What you need to do:
Where a line in the entries below contains the word "KeywordTok", count it. Return the total alone.

Records from a data source
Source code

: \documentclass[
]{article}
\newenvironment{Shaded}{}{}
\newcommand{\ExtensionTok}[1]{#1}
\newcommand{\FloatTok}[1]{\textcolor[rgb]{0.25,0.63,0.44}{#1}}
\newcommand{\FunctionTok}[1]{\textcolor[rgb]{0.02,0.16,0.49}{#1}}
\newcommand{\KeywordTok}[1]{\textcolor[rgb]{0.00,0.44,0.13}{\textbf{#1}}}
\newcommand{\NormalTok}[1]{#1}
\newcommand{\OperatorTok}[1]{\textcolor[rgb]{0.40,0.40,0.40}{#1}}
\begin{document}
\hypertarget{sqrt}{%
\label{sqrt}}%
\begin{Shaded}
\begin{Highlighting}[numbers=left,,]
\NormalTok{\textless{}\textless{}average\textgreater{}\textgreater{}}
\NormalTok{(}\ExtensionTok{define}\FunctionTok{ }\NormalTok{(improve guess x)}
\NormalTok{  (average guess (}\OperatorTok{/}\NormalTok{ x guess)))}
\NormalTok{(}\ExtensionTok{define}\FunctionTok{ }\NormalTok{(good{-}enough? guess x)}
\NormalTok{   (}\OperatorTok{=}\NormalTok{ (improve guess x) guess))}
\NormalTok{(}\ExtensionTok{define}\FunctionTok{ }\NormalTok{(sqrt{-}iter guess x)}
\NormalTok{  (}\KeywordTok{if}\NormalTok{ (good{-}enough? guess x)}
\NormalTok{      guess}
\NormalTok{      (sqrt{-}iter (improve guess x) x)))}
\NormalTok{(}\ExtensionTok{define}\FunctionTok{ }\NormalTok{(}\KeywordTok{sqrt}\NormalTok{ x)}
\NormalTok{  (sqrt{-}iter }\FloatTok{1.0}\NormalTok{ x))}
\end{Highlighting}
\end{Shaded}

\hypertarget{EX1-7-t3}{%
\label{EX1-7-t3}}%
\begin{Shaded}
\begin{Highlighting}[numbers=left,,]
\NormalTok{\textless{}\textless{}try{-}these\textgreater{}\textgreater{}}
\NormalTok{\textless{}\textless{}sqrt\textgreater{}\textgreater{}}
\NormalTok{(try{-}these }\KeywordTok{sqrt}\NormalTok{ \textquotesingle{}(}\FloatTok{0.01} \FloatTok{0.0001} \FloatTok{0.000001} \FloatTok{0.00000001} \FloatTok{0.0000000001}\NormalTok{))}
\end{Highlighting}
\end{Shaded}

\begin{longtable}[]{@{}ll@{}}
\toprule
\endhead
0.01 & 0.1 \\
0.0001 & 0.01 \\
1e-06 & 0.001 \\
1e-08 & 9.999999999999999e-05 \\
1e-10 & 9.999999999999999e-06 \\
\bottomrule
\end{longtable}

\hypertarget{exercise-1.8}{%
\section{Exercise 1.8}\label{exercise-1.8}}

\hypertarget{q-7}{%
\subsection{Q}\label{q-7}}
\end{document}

Finished task:
4